(Saved data entries)
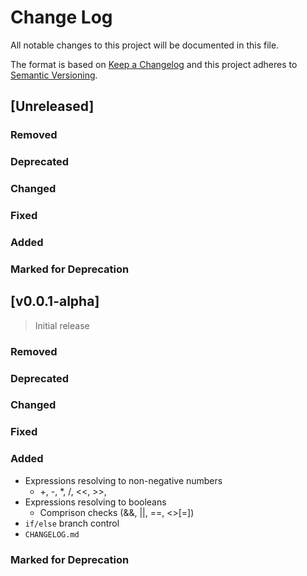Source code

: # Change Log

All notable changes to this project will be documented in this file.

The format is based on [Keep a Changelog](http://keepachangelog.com/)
and this project adheres to [Semantic Versioning](http://semver.org/).

## [Unreleased]

### Removed

### Deprecated

### Changed

### Fixed

### Added

### Marked for Deprecation

## [v0.0.1-alpha]

> Initial release

### Removed

### Deprecated

### Changed

### Fixed

### Added

- Expressions resolving to non-negative numbers
  - +, -, *, /, <<, >>,  
- Expressions resolving to booleans
  - Comprison checks (&&, ||, ==, <>[=])
- `if/else` branch control
- `CHANGELOG.md`

### Marked for Deprecation

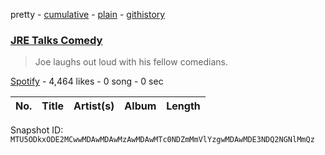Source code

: pretty - [cumulative](/playlists/cumulative/37i9dQZF1DX0FpedkNl6M0.md) - [plain](/playlists/plain/37i9dQZF1DX0FpedkNl6M0) - [githistory](https://github.githistory.xyz/mackorone/spotify-playlist-archive/blob/main/playlists/plain/37i9dQZF1DX0FpedkNl6M0)

### [JRE Talks Comedy](https://open.spotify.com/playlist/37i9dQZF1DX0FpedkNl6M0)

> Joe laughs out loud with his fellow comedians.

[Spotify](https://open.spotify.com/user/spotify) - 4,464 likes - 0 song - 0 sec

| No. | Title | Artist(s) | Album | Length |
|---|---|---|---|---|

Snapshot ID: `MTU5ODkxODE2MCwwMDAwMDAwMzAwMDAwMTc0NDZmMmVlYzgwMDAwMDE3NDQ2NGNlMmQz`
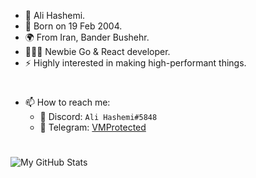 <!-- <h3> About Me: </h3> -->

- 👤 Ali Hashemi.
- 🍃 Born on 19 Feb 2004.
- 🌍 From Iran, Bander Bushehr.
- 👨🏻‍💻 Newbie Go & React developer.
- ⚡️ Highly interested in making high-performant things.

<h1></h1>

- 📫 How to reach me:
  - 🤖 Discord: `Ali Hashemi#5848`
  - 🚀 Telegram: [VMProtected](http://t.me/VMProtected)

<h1></h1>

![My GitHub Stats](https://github-readme-stats.vercel.app/api?username=MR-AliHaashemi&count_private=true&show_icons=true&theme=material-palenight)
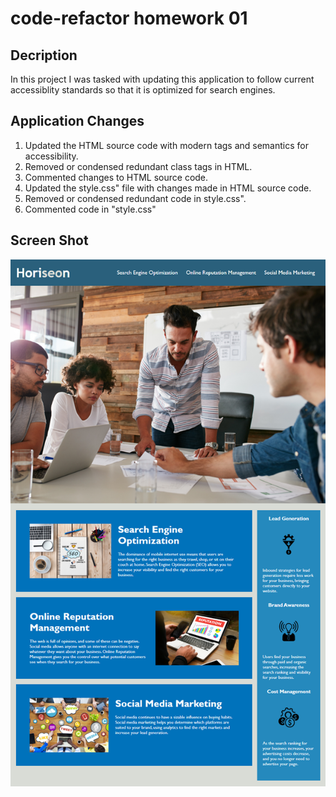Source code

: # code-refactor homework 01

## Decription
In this project I was tasked with updating this application to follow current accessiblity standards so that it is optimized for search engines.

## Application Changes
1. Updated the HTML source code with modern tags and semantics for accessibility.
2. Removed or condensed redundant class tags in HTML.
3. Commented changes to HTML source code.
4. Updated the style.css" file with changes made in HTML source code.
5. Removed or condensed redundant code in style.css".
6. Commented code in "style.css"

## Screen Shot
![The Horiseon webpage includes a navigation bar, a header image, and cards with text and images at the bottom of the page.](./Assets/01-html-css-git-homework-demo.png)
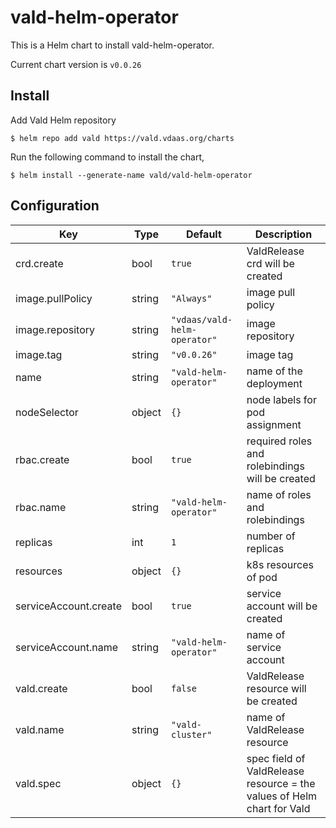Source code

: vald-helm-operator
===

This is a Helm chart to install vald-helm-operator.

Current chart version is `v0.0.26`

Install
---

Add Vald Helm repository

    $ helm repo add vald https://vald.vdaas.org/charts

Run the following command to install the chart,

    $ helm install --generate-name vald/vald-helm-operator


Configuration
---

| Key | Type | Default | Description |
|-----|------|---------|-------------|
| crd.create | bool | `true` | ValdRelease crd will be created |
| image.pullPolicy | string | `"Always"` | image pull policy |
| image.repository | string | `"vdaas/vald-helm-operator"` | image repository |
| image.tag | string | `"v0.0.26"` | image tag |
| name | string | `"vald-helm-operator"` | name of the deployment |
| nodeSelector | object | `{}` | node labels for pod assignment |
| rbac.create | bool | `true` | required roles and rolebindings will be created |
| rbac.name | string | `"vald-helm-operator"` | name of roles and rolebindings |
| replicas | int | `1` | number of replicas |
| resources | object | `{}` | k8s resources of pod |
| serviceAccount.create | bool | `true` | service account will be created |
| serviceAccount.name | string | `"vald-helm-operator"` | name of service account |
| vald.create | bool | `false` | ValdRelease resource will be created |
| vald.name | string | `"vald-cluster"` | name of ValdRelease resource |
| vald.spec | object | `{}` | spec field of ValdRelease resource = the values of Helm chart for Vald |

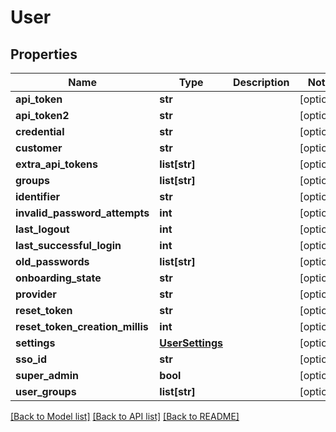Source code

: # User

## Properties
Name | Type | Description | Notes
------------ | ------------- | ------------- | -------------
**api_token** | **str** |  | [optional] 
**api_token2** | **str** |  | [optional] 
**credential** | **str** |  | [optional] 
**customer** | **str** |  | [optional] 
**extra_api_tokens** | **list[str]** |  | [optional] 
**groups** | **list[str]** |  | [optional] 
**identifier** | **str** |  | [optional] 
**invalid_password_attempts** | **int** |  | [optional] 
**last_logout** | **int** |  | [optional] 
**last_successful_login** | **int** |  | [optional] 
**old_passwords** | **list[str]** |  | [optional] 
**onboarding_state** | **str** |  | [optional] 
**provider** | **str** |  | [optional] 
**reset_token** | **str** |  | [optional] 
**reset_token_creation_millis** | **int** |  | [optional] 
**settings** | [**UserSettings**](UserSettings.md) |  | [optional] 
**sso_id** | **str** |  | [optional] 
**super_admin** | **bool** |  | [optional] 
**user_groups** | **list[str]** |  | [optional] 

[[Back to Model list]](../README.md#documentation-for-models) [[Back to API list]](../README.md#documentation-for-api-endpoints) [[Back to README]](../README.md)


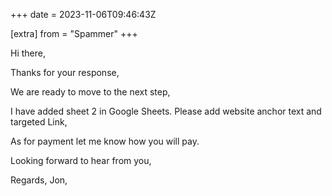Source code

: +++
date = 2023-11-06T09:46:43Z

[extra]
from = "Spammer"
+++

Hi there,

Thanks for your response,

We are ready to move to the next step,

I have added sheet 2 in Google Sheets. Please add website anchor text and
targeted Link,

As for payment let me know how you will pay.

Looking forward to hear from you,

Regards,
Jon,
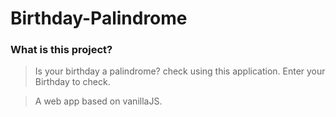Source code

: # Birthday-Palindrome
### What is this project?
>Is your birthday a palindrome? check using this application. Enter your Birthday to check.

>A web app based on vanillaJS.


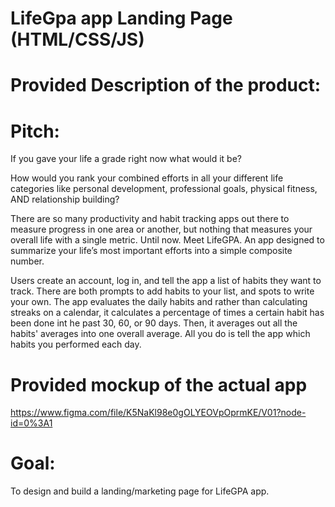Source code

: # LifeGpa app Landing Page (HTML/CSS/JS)


# Provided Description of the product: 

 # Pitch: 
 If you gave your life a grade right now what would it be?

 How would you rank your combined efforts in all your different life categories like personal development, professional goals, physical fitness, AND relationship building?

 There are so many productivity and habit tracking apps out there to measure progress in one area or another, but nothing that measures your overall life with a single metric. Until now. Meet LifeGPA. An app designed to summarize your life’s most important efforts into a simple composite number.

 Users create an account, log in, and tell the app a list of habits they want to track. There are both prompts to add habits to your list, and spots to write your own. The app evaluates the daily habits and rather than calculating streaks on a calendar, it calculates a percentage of times a certain habit has been done int he past 30, 60, or 90 days. Then, it averages out all the habits' averages into one overall average. All you do is tell the app which habits you performed each day.
 
 # Provided mockup of the actual app 
 https://www.figma.com/file/K5NaKl98e0gOLYEOVpOprmKE/V01?node-id=0%3A1

 # Goal: 
  To design and build a landing/marketing page for LifeGPA app.

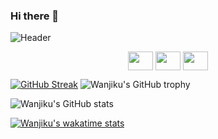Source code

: ### Hi there 👋
![Header](./your-header-image-name.png)

<p align="center">
<a href="https://twitter.com/TheKatuni" target="blank"><img align="center" src="https://cdn.jsdelivr.net/npm/simple-icons@3.0.1/icons/twitter.svg" alt="" height="30" width="40" /></a>
<a href="https://www.linkedin.com/in/ann-wanjiku-863929187/" target="blank"><img align="center" src="https://cdn.jsdelivr.net/npm/simple-icons@3.0.1/icons/linkedin.svg" alt="" height="30" width="40" /></a>
 <a href="https://www.linkedin.com/in/ann-wanjiku-863929187/" target="blank"><img align="center" src="https://cdn.jsdelivr.net/npm/simple-icons@3.0.1/icons/gmail.svg" alt="" height="30" width="40" /></a>


[![GitHub Streak](http://github-readme-streak-stats.herokuapp.com?user=wanjikukatuni&theme=dracula)](https://git.io/streak-stats)
![Wanjiku's GitHub trophy](https://github-profile-trophy.vercel.app/?username=wanjikukatuni&theme=dracula)


![Wanjiku's GitHub stats](https://github-readme-stats.vercel.app/api?username=wanjikukatuni&show_icons=true&theme=dracula)



[![Wanjiku's wakatime stats](https://github-readme-stats.vercel.app/api/wakatime?username=wanjikukatuni)](https://github.com/wanjikukatuni/github-readme-stats)
 
 </p>


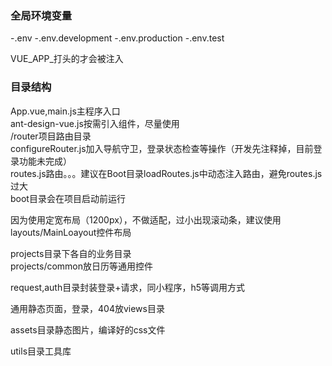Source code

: ### 全局环境变量
-.env
-.env.development
-.env.production
-.env.test

VUE_APP_打头的才会被注入

### 目录结构
App.vue,main.js主程序入口  
ant-design-vue.js按需引入组件，尽量使用  
/router项目路由目录  
configureRouter.js加入导航守卫，登录状态检查等操作（开发先注释掉，目前登录功能未完成）  
routes.js路由。。。建议在Boot目录loadRoutes.js中动态注入路由，避免routes.js过大   
boot目录会在项目启动前运行  

因为使用定宽布局（1200px），不做适配，过小出现滚动条，建议使用layouts/MainLoayout控件布局  

projects目录下各自的业务目录  
projects/common放日历等通用控件  

request,auth目录封装登录+请求，同小程序，h5等调用方式  

通用静态页面，登录，404放views目录  

assets目录静态图片，编译好的css文件  

utils目录工具库  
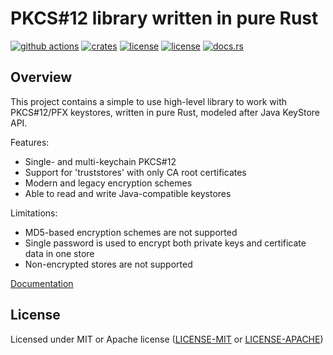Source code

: # PKCS#12 library written in pure Rust

[![github actions](https://github.com/ancwrd1/p12-keystore/workflows/CI/badge.svg)](https://github.com/ancwrd1/p12-keystore/actions)
[![crates](https://img.shields.io/crates/v/p12-keystore.svg)](https://crates.io/crates/p12-keystore)
[![license](https://img.shields.io/badge/License-MIT-blue.svg)](https://opensource.org/licenses/MIT)
[![license](https://img.shields.io/badge/License-Apache%202.0-blue.svg)](https://opensource.org/licenses/Apache-2.0)
[![docs.rs](https://docs.rs/p12-keystore/badge.svg)](https://docs.rs/p12-keystore)

## Overview

This project contains a simple to use high-level library to work with PKCS#12/PFX keystores, written in pure Rust,
 modeled after Java KeyStore API.

Features:

* Single- and multi-keychain PKCS#12
* Support for 'truststores' with only CA root certificates
* Modern and legacy encryption schemes
* Able to read and write Java-compatible keystores

Limitations:

* MD5-based encryption schemes are not supported
* Single password is used to encrypt both private keys and certificate data in one store
* Non-encrypted stores are not supported

[Documentation](https://docs.rs/p12-keystore)

## License

Licensed under MIT or Apache license ([LICENSE-MIT](https://opensource.org/licenses/MIT) or [LICENSE-APACHE](https://opensource.org/licenses/Apache-2.0))
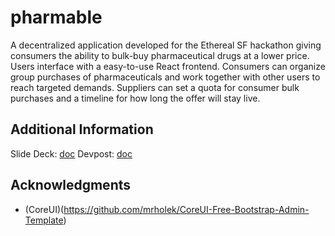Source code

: # pharmable

A decentralized application developed for the Ethereal SF hackathon giving consumers the ability to bulk-buy pharmaceutical drugs at a lower price. Users interface with a easy-to-use React frontend. Consumers can organize group purchases of pharmaceuticals and work together with other users to reach targeted demands. Suppliers can set a quota for consumer bulk purchases and a timeline for how long the offer will stay live.

## Additional Information ##
Slide Deck: [doc](https://docs.google.com/presentation/d/1Hyeoyw5R7bYB9HXqwmzDTNh5dUPaEmBp-rGqE1mcebw/edit?usp=sharing)
Devpost: [doc](https://devpost.com/software/si1k-r0ad)

## Acknowledgments

* (CoreUI)(https://github.com/mrholek/CoreUI-Free-Bootstrap-Admin-Template)

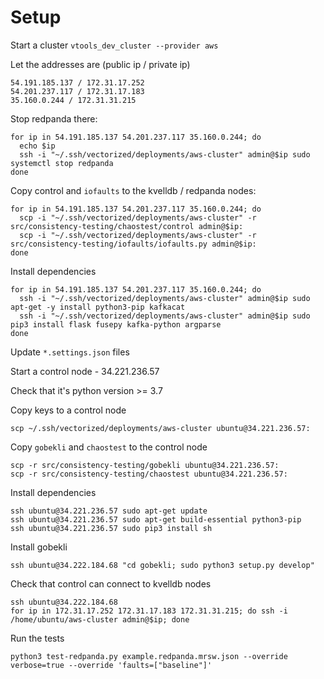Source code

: # Setup

Start a cluster `vtools_dev_cluster --provider aws`

Let the addresses are (public ip / private ip)
    
    54.191.185.137 / 172.31.17.252
    54.201.237.117 / 172.31.17.183
    35.160.0.244 / 172.31.31.215

Stop redpanda there:

    for ip in 54.191.185.137 54.201.237.117 35.160.0.244; do 
      echo $ip
      ssh -i "~/.ssh/vectorized/deployments/aws-cluster" admin@$ip sudo systemctl stop redpanda
    done

Copy control and `iofaults` to the kvelldb / redpanda nodes:

    for ip in 54.191.185.137 54.201.237.117 35.160.0.244; do 
      scp -i "~/.ssh/vectorized/deployments/aws-cluster" -r src/consistency-testing/chaostest/control admin@$ip:
      scp -i "~/.ssh/vectorized/deployments/aws-cluster" -r src/consistency-testing/iofaults/iofaults.py admin@$ip:
    done

Install dependencies

    for ip in 54.191.185.137 54.201.237.117 35.160.0.244; do 
      ssh -i "~/.ssh/vectorized/deployments/aws-cluster" admin@$ip sudo apt-get -y install python3-pip kafkacat
      ssh -i "~/.ssh/vectorized/deployments/aws-cluster" admin@$ip sudo pip3 install flask fusepy kafka-python argparse
    done

Update `*.settings.json` files

Start a control node - 34.221.236.57

Check that it's python version >= 3.7

Copy keys to a control node

    scp ~/.ssh/vectorized/deployments/aws-cluster ubuntu@34.221.236.57:

Copy `gobekli` and `chaostest` to the control node

    scp -r src/consistency-testing/gobekli ubuntu@34.221.236.57:
    scp -r src/consistency-testing/chaostest ubuntu@34.221.236.57:

Install dependencies

    ssh ubuntu@34.221.236.57 sudo apt-get update
    ssh ubuntu@34.221.236.57 sudo apt-get build-essential python3-pip
    ssh ubuntu@34.221.236.57 sudo pip3 install sh


Install gobekli

    ssh ubuntu@34.222.184.68 "cd gobekli; sudo python3 setup.py develop"

Check that control can connect to kvelldb nodes

    ssh ubuntu@34.222.184.68
    for ip in 172.31.17.252 172.31.17.183 172.31.31.215; do ssh -i /home/ubuntu/aws-cluster admin@$ip; done

Run the tests

    python3 test-redpanda.py example.redpanda.mrsw.json --override verbose=true --override 'faults=["baseline"]'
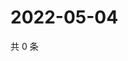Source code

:# 2022-05-04

共 0 条

<!-- BEGIN WEIBO -->
<!-- 最后更新时间 Wed May 04 2022 13:16:36 GMT+0800 (China Standard Time) -->

<!-- END WEIBO -->
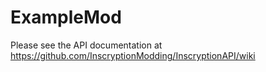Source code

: # ExampleMod
Please see the API documentation at https://github.com/InscryptionModding/InscryptionAPI/wiki
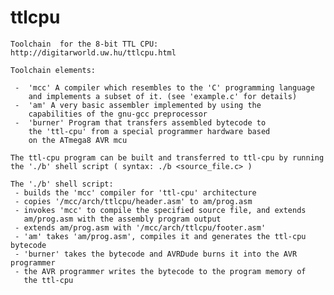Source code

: # ttlcpu

    Toolchain  for the 8-bit TTL CPU:
    http://digitarworld.uw.hu/ttlcpu.html
    
    Toolchain elements:
    
     -  'mcc' A compiler which resembles to the 'C' programming language
        and implements a subset of it. (see 'example.c' for details)
     -  'am' A very basic assembler implemented by using the
        capabilities of the gnu-gcc preprocessor
     -  'burner' Program that transfers assembled bytecode to
        the 'ttl-cpu' from a special programmer hardware based
        on the ATmega8 AVR mcu

    The ttl-cpu program can be built and transferred to ttl-cpu by running
    the './b' shell script ( syntax: ./b <source_file.c> )

    The './b' shell script:
     - builds the 'mcc' compiler for 'ttl-cpu' architecture
     - copies '/mcc/arch/ttlcpu/header.asm' to am/prog.asm
     - invokes 'mcc' to compile the specified source file, and extends
       am/prog.asm with the assembly program output
     - extends am/prog.asm with '/mcc/arch/ttlcpu/footer.asm'
     - 'am' takes 'am/prog.asm', compiles it and generates the ttl-cpu bytecode
     - 'burner' takes the bytecode and AVRDude burns it into the AVR programmer
     - the AVR programmer writes the bytecode to the program memory of
       the ttl-cpu

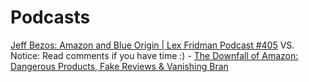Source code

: # Podcasts

[Jeff Bezos: Amazon and Blue Origin | Lex Fridman Podcast #405](https://youtu.be/DcWqzZ3I2cY?si=95zwEH3hIkymSizH)
VS.
Notice: Read comments if you have time :) - [The Downfall of Amazon: Dangerous Products, Fake Reviews & Vanishing Bran](https://youtu.be/y83BS_mK9GE?si=9dYXV8_v-ZrloFPJ)
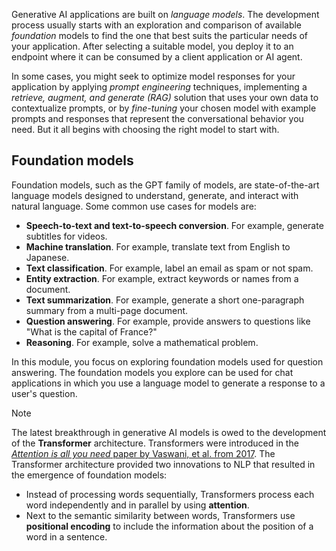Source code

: Generative AI applications are built on *language models*. The development process usually starts with an exploration and comparison of available *foundation* models to find the one that best suits the particular needs of your application. After selecting a suitable model, you deploy it to an endpoint where it can be consumed by a client application or AI agent.

In some cases, you might seek to optimize model responses for your application by applying *prompt engineering* techniques, implementing a *retrieve, augment, and generate (RAG)* solution that uses your own data to contextualize prompts, or by *fine-tuning* your chosen model with example prompts and responses that represent the conversational behavior you need. But it all begins with choosing the right model to start with.

## Foundation models

Foundation models, such as the GPT family of models, are state-of-the-art language models designed to understand, generate, and interact with natural language. Some common use cases for models are:

- **Speech-to-text and text-to-speech conversion**. For example, generate subtitles for videos.
- **Machine translation**. For example, translate text from English to Japanese.
- **Text classification**. For example, label an email as spam or not spam.
- **Entity extraction**. For example, extract keywords or names from a document.
- **Text summarization**. For example, generate a short one-paragraph summary from a multi-page document.
- **Question answering**. For example, provide answers to questions like "What is the capital of France?"
- **Reasoning**. For example, solve a mathematical problem.

In this module, you focus on exploring foundation models used for question answering. The foundation models you explore can be used for chat applications in which you use a language model to generate a response to a user's question.

> [!NOTE]
> The latest breakthrough in generative AI models is owed to the development of the **Transformer** architecture. Transformers were introduced in the [*Attention is all you need* paper by Vaswani, et al. from 2017](https://arxiv.org/abs/1706.03762?azure-portal=true). The Transformer architecture provided two innovations to NLP that resulted in the emergence of foundation models:
>
> - Instead of processing words sequentially, Transformers process each word independently and in parallel by using **attention**.
> - Next to the semantic similarity between words, Transformers use **positional encoding** to include the information about the position of a word in a sentence.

(Task) Find the word "shields" in the entries, and copy every line it shows up in.

(Response for this exercise)
[![crates](https://img.shields.io/crates/v/p12-keystore.svg)](https://crates.io/crates/p12-keystore)
[![license](https://img.shields.io/badge/License-MIT-blue.svg)](https://opensource.org/licenses/MIT)
[![license](https://img.shields.io/badge/License-Apache%202.0-blue.svg)](https://opensource.org/licenses/Apache-2.0)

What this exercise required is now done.